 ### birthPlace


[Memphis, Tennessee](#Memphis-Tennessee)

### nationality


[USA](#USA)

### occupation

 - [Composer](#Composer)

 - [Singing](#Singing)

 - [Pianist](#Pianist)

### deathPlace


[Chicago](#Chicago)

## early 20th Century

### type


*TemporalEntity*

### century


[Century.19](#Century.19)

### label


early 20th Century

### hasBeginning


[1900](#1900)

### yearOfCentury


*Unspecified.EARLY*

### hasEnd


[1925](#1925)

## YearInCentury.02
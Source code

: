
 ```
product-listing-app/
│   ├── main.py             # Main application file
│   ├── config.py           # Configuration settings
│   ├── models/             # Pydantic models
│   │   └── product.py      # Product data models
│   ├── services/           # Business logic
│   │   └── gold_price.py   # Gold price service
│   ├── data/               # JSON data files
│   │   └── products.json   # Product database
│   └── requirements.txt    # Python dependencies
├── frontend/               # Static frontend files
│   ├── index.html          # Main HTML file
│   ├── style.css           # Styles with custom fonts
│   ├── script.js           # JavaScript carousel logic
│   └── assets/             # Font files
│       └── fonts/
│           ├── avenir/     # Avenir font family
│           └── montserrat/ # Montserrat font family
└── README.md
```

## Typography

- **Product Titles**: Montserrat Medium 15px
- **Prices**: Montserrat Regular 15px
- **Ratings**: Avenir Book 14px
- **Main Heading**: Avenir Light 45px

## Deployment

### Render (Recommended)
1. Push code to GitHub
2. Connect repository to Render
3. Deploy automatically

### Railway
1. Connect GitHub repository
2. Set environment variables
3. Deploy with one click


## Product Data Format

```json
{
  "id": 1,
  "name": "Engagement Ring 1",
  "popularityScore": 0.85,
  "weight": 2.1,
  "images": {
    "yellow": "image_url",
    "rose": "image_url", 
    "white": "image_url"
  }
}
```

----------

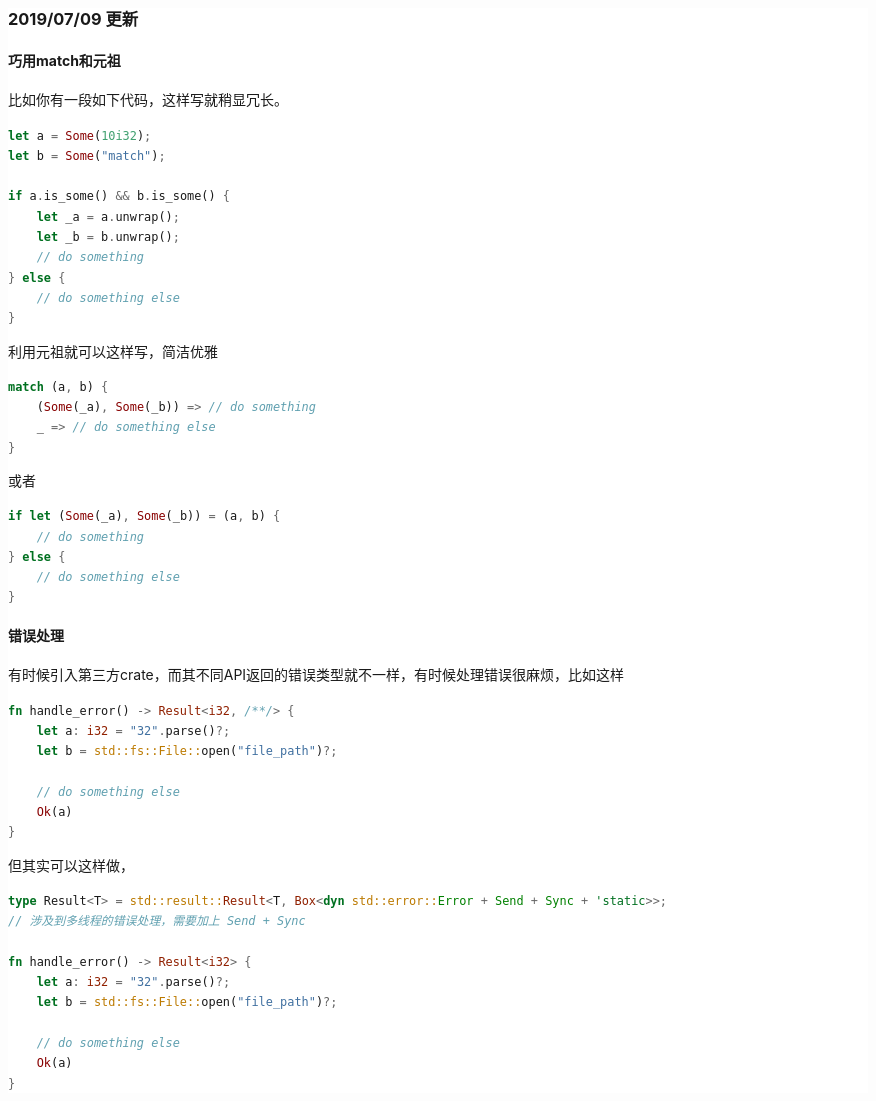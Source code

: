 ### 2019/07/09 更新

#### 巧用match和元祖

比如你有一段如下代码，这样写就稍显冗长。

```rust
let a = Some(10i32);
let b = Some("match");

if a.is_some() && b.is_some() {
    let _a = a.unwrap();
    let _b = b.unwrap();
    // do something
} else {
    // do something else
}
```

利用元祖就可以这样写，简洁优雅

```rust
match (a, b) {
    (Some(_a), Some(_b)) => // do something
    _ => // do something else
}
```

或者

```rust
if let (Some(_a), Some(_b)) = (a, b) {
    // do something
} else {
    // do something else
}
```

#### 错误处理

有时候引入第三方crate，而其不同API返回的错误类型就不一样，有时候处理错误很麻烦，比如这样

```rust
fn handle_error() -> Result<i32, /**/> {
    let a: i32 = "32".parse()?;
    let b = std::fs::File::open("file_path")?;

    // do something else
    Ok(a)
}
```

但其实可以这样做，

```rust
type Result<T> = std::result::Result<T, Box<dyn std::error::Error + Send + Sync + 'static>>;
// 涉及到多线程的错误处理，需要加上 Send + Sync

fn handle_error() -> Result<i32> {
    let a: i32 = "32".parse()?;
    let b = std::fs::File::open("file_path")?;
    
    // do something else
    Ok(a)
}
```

----------

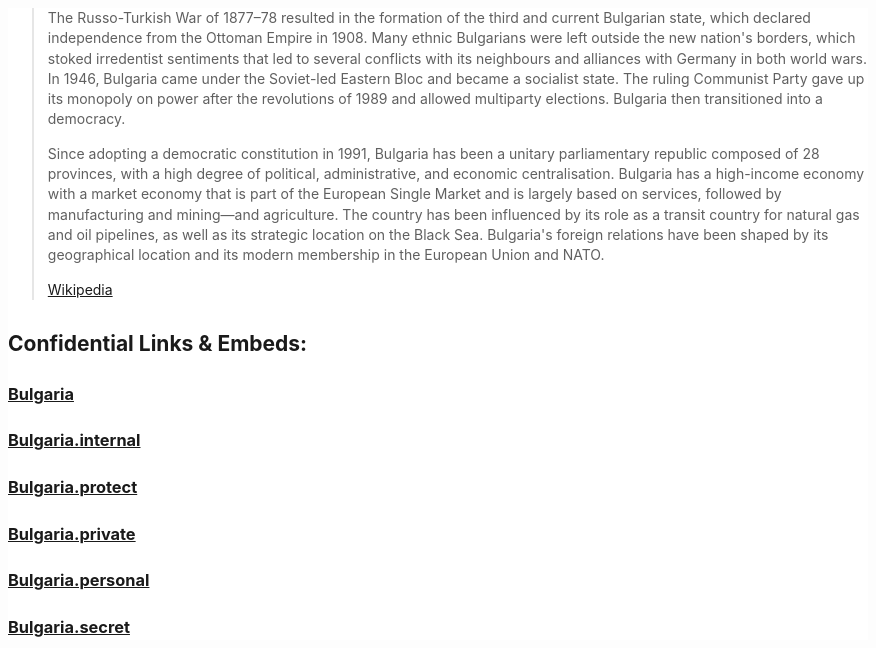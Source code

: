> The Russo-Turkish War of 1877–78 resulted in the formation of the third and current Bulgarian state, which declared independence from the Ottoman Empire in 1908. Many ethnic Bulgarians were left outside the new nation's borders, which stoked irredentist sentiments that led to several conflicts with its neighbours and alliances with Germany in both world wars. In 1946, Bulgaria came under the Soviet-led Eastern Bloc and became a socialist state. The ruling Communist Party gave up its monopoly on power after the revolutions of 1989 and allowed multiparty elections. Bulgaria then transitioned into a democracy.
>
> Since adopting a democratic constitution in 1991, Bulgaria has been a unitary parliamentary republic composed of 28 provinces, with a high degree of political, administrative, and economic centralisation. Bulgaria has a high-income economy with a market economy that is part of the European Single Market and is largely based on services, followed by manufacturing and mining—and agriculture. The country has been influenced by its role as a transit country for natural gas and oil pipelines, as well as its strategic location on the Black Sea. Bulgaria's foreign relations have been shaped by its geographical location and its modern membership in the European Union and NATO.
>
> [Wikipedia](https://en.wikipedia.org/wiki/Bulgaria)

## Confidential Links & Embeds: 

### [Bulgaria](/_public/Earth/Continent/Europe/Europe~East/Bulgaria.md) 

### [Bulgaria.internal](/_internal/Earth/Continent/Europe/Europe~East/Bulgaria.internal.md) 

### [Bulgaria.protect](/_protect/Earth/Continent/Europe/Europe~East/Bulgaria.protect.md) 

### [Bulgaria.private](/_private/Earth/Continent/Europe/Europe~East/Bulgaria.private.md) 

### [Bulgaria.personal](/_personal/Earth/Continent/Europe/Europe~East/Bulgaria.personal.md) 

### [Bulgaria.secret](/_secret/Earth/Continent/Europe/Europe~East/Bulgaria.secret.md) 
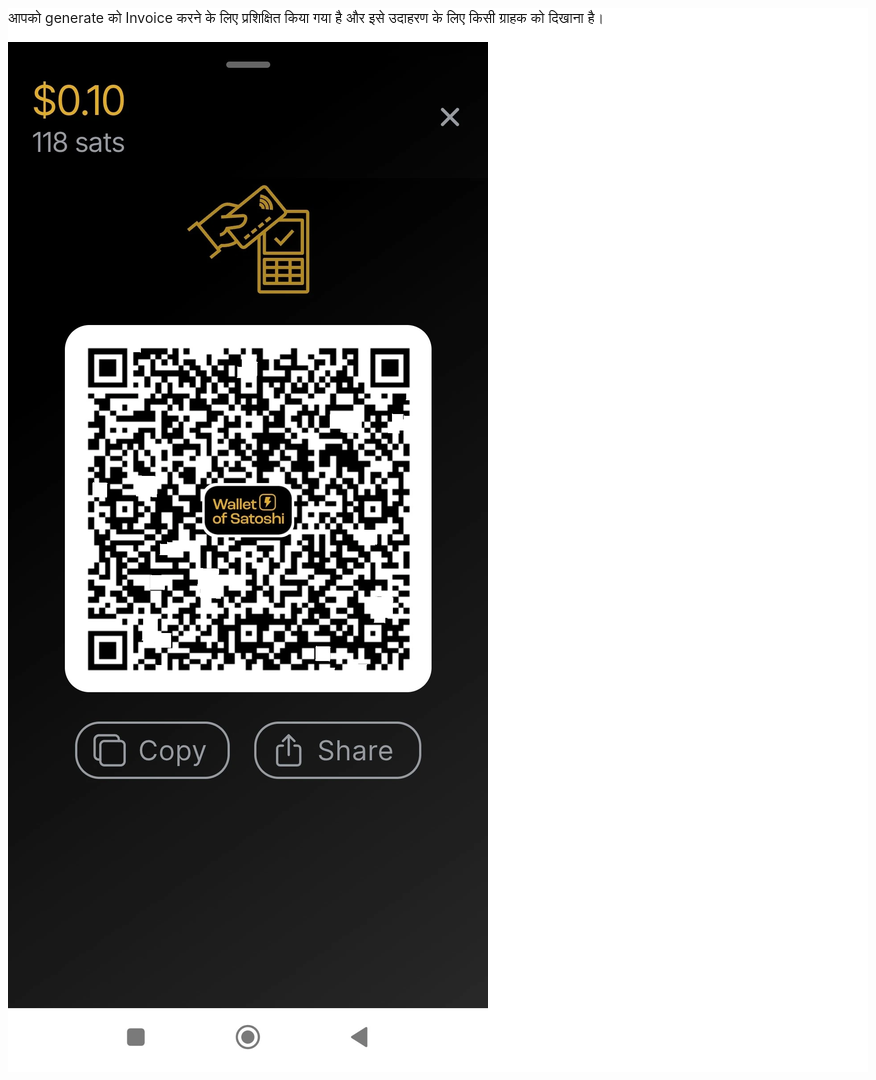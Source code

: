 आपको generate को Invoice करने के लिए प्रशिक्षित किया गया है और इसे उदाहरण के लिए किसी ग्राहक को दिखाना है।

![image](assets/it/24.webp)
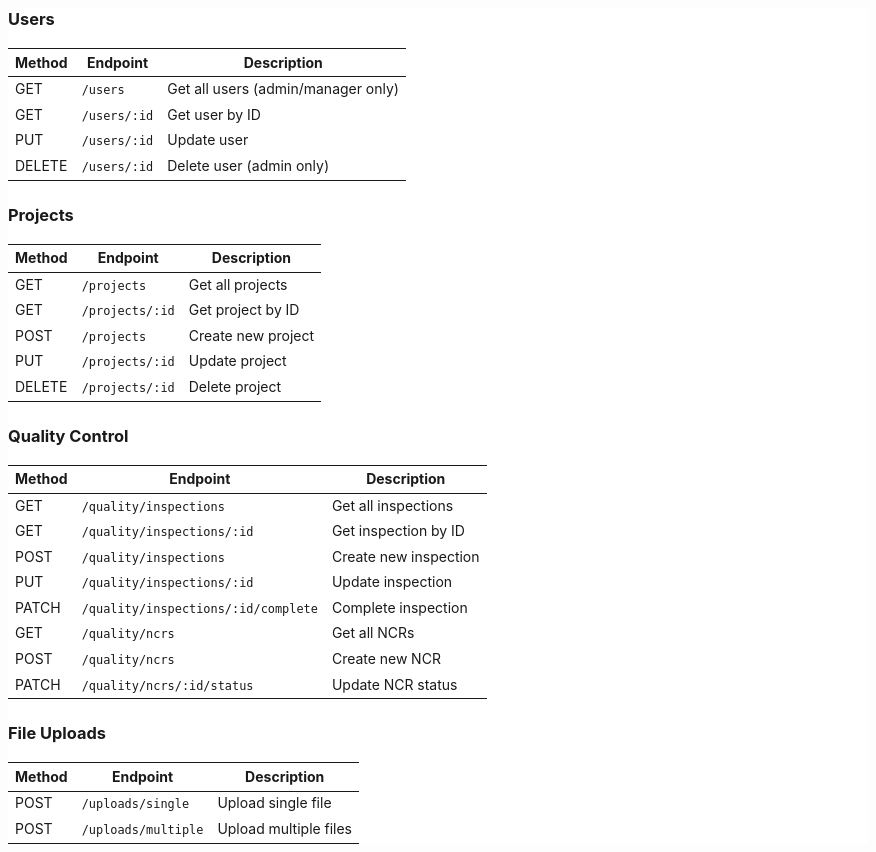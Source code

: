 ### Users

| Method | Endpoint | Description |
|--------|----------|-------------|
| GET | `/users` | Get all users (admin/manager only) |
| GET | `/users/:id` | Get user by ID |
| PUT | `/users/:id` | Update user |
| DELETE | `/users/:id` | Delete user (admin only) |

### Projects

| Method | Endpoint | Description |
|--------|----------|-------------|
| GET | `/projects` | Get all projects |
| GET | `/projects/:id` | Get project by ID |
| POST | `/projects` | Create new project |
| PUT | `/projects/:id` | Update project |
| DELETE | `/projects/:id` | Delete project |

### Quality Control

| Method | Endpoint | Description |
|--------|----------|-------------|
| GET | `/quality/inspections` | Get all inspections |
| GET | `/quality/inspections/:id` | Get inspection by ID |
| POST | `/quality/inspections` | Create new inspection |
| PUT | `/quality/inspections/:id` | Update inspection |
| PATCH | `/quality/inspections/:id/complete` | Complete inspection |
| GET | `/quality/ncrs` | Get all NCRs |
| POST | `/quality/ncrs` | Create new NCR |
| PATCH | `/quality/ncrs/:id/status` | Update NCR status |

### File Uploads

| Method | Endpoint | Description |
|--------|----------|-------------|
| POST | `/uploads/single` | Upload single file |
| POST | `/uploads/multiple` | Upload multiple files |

----------

**EXERCISE DIRECTIONS:** If a line in the entries holds the word "DELETE", count it. Report the total only.

**TASK RESULT:** 2